▸ RECORDS SUPPLIED:

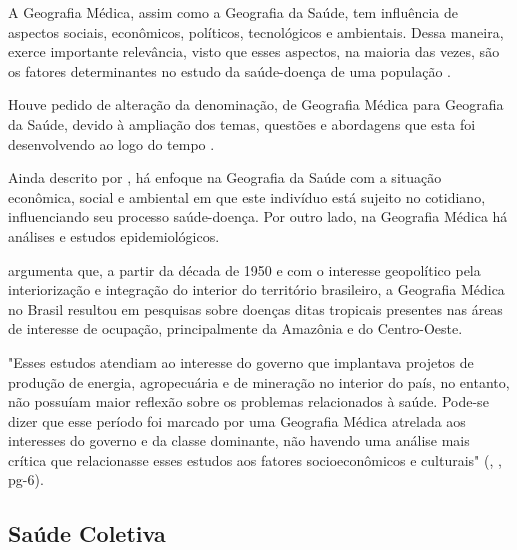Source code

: \indent A Geografia Médica, assim como a Geografia da Saúde, tem influência de aspectos sociais, econômicos, políticos, tecnológicos e ambientais. Dessa maneira, exerce importante relevância, visto que esses aspectos, na maioria das vezes, são os fatores determinantes no estudo da saúde-doença de uma população \cite{GeografiaMedica2020}.

\indent Houve pedido de alteração da denominação, de Geografia Médica para Geografia da Saúde, devido à ampliação dos temas, questões e abordagens que esta foi desenvolvendo ao logo do tempo \cite{GeografiaMedica2009}.

\indent Ainda descrito por , há enfoque na Geografia da Saúde com a situação econômica, social e ambiental em que este indivíduo está sujeito no cotidiano, influenciando seu processo saúde-doença. Por outro lado, na Geografia Médica há análises e estudos epidemiológicos.

\indent {} argumenta que, a partir da década de 1950 e com o interesse geopolítico pela interiorização e integração do interior do território brasileiro, a Geografia Médica no Brasil resultou em pesquisas sobre doenças ditas tropicais presentes nas áreas de interesse de ocupação, principalmente da Amazônia e do Centro-Oeste.

\begin{citacao}
"Esses estudos atendiam ao interesse do governo que implantava projetos de produção de energia, agropecuária e de mineração no interior do país, no entanto, não possuíam maior reflexão sobre os problemas relacionados à saúde. Pode-se dizer que esse período foi marcado por uma Geografia Médica atrelada aos interesses do governo e da classe dominante, não havendo uma análise mais crítica que relacionasse esses estudos aos fatores
socioeconômicos e culturais" (\citeauthor{GeografiaMedica2009}, \citeyear{GeografiaMedica2009}, pg-6).
\end{citacao}



\subsection{Saúde Coletiva}

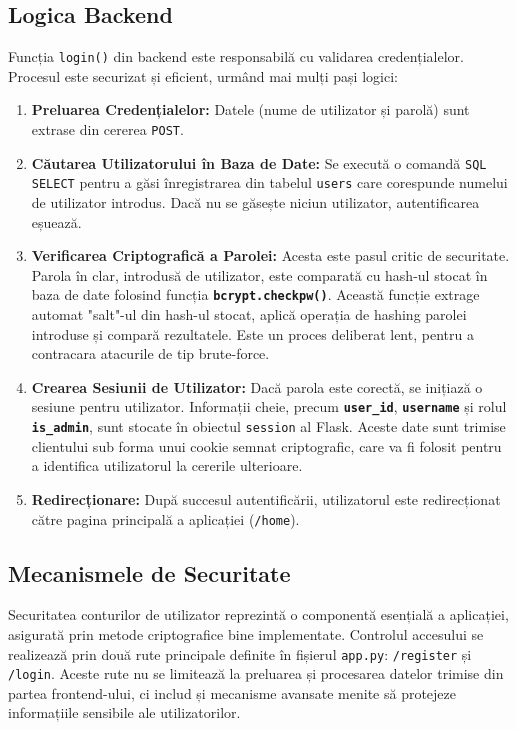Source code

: \documentclass[12pt, a4paper, oneside, romanian]{teza-upb}
\begin{document}
\subsection*{Logica Backend}
Funcția \texttt{login()} din backend este responsabilă cu validarea credențialelor. Procesul este securizat și eficient, urmând mai mulți pași logici:
\begin{enumerate}
	\item \textbf{Preluarea Credențialelor:} Datele (nume de utilizator și parolă) sunt extrase din cererea \texttt{POST}.
	
	\item \textbf{Căutarea Utilizatorului în Baza de Date:} Se execută o comandă \texttt{SQL SELECT} pentru a găsi înregistrarea din tabelul \texttt{users} care corespunde numelui de utilizator introdus. Dacă nu se găsește niciun utilizator, autentificarea eșuează.
	
	\item \textbf{Verificarea Criptografică a Parolei:} Acesta este pasul critic de securitate. Parola în clar, introdusă de utilizator, este comparată cu hash-ul stocat în baza de date folosind funcția \textbf{\texttt{bcrypt.checkpw()}}. Această funcție extrage automat "salt"-ul din hash-ul stocat, aplică operația de hashing parolei introduse și compară rezultatele. Este un proces deliberat lent, pentru a contracara atacurile de tip brute-force.
	
	\item \textbf{Crearea Sesiunii de Utilizator:} Dacă parola este corectă, se inițiază o sesiune pentru utilizator. Informații cheie, precum \textbf{\texttt{user\_id}}, \textbf{\texttt{username}} și rolul \textbf{\texttt{is\_admin}}, sunt stocate în obiectul \texttt{session} al Flask. Aceste date sunt trimise clientului sub forma unui cookie semnat criptografic, care va fi folosit pentru a identifica utilizatorul la cererile ulterioare.
	
	\item \textbf{Redirecționare:} După succesul autentificării, utilizatorul este redirecționat către pagina principală a aplicației (\texttt{/home}).
\end{enumerate}





\subsection{Mecanismele de Securitate}
Securitatea conturilor de utilizator reprezintă o componentă esențială a aplicației, asigurată prin metode criptografice bine implementate. Controlul accesului se realizează prin două rute principale definite în fișierul \texttt{app.py}: \texttt{/register} și \texttt{/login}. Aceste rute nu se limitează la preluarea și procesarea datelor trimise din partea frontend-ului, ci includ și mecanisme avansate menite să protejeze informațiile sensibile ale utilizatorilor.
\end{document}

▸ EXERCISE:
Reproduce each line of the records in which the string "begin" appears.

▸ TASK OUTPUT:
\begin{citacao}
\begin{document}
\begin{enumerate}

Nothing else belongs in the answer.